━━ INFORMATION GIVEN

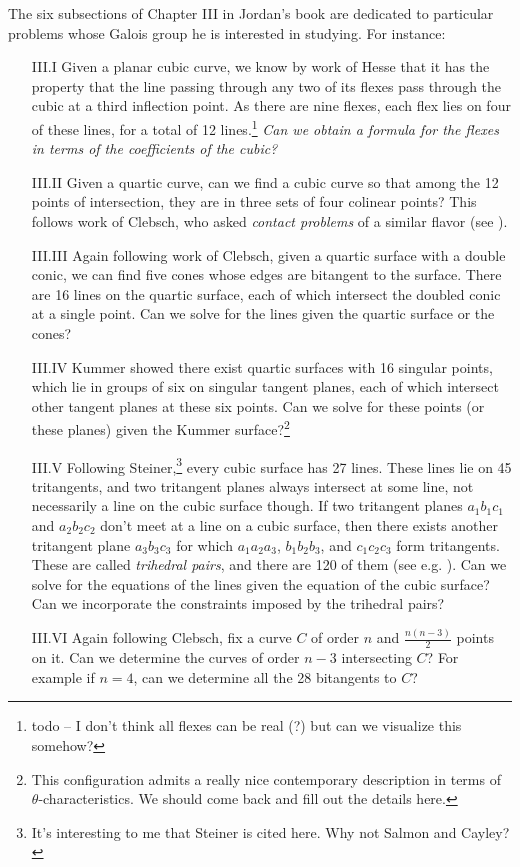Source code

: \documentclass[11pt]{amsart}
\begin{document}
The six subsections of Chapter III in Jordan's book are dedicated to particular problems whose Galois group he is interested in studying. For instance:
\begin{itemize}
    \item[III.I] Given a planar cubic curve, we know by work of Hesse that it has the property that the line passing through any two of its flexes pass through the cubic at a third inflection point. As there are nine flexes, each flex lies on four of these lines, for a total of 12 lines.\footnote{todo -- I don't think all flexes can be real (?) but can we visualize this somehow?} \emph{Can we obtain a formula for the flexes in terms of the coefficients of the cubic?}

    \item[III.II] Given a quartic curve, can we find a cubic curve so that among the 12 points of intersection, they are in three sets of four colinear points? This follows work of Clebsch, who asked \textit{contact problems} of a similar flavor (see \cite[(429)]{Jordan}).

    \item[III.III] Again following work of Clebsch, given a quartic surface with a double conic, we can find five cones whose edges are bitangent to the surface. There are 16 lines on the quartic surface, each of which intersect the doubled conic at a single point. Can we solve for the lines given the quartic surface or the cones?
    
    \item[III.IV] Kummer showed there exist quartic surfaces with 16 singular points, which lie in groups of six on singular tangent planes, each of which intersect other tangent planes at these six points. Can we solve for these points (or these planes) given the Kummer surface?\footnote{This configuration admits a really nice contemporary description in terms of $\theta$-characteristics. We should come back and fill out the details here.}

    \item[III.V] Following Steiner,\footnote{It's interesting to me that Steiner is cited here. Why not Salmon and Cayley?} every cubic surface has 27 lines. These lines lie on 45 tritangents, and two tritangent planes always intersect at some line, not necessarily a line on the cubic surface though. If two tritangent planes $a_1b_1c_1$ and $a_2b_2c_2$ don't meet at a line on a cubic surface, then there exists another tritangent plane $a_3b_3c_3$ for which $a_1a_2a_3$, $b_1b_2b_3$, and $c_1c_2c_3$ form tritangents. These are called \textit{trihedral pairs}, and there are 120 of them (see e.g. \cite[p.~112]{Hunt}). Can we solve for the equations of the lines given the equation of the cubic surface? Can we incorporate the constraints imposed by the trihedral pairs?

    \item[III.VI] Again following Clebsch, fix a curve $C$ of order $n$ and $\frac{n(n-3)}{2}$ points on it. Can we determine the curves of order $n-3$ intersecting $C$? For example if $n=4$, can we determine all the 28 bitangents to $C$?
\end{itemize}
\end{document}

━━━━

REQUIRED ACTION> The answer must be an exact copy of the lines from the one containing "bitangents to $C$?" through the last line of the records, both included.

EXERCISE ANSWER>
    \item[III.VI] Again following Clebsch, fix a curve $C$ of order $n$ and $\frac{n(n-3)}{2}$ points on it. Can we determine the curves of order $n-3$ intersecting $C$? For example if $n=4$, can we determine all the 28 bitangents to $C$?
\end{itemize}
\end{document}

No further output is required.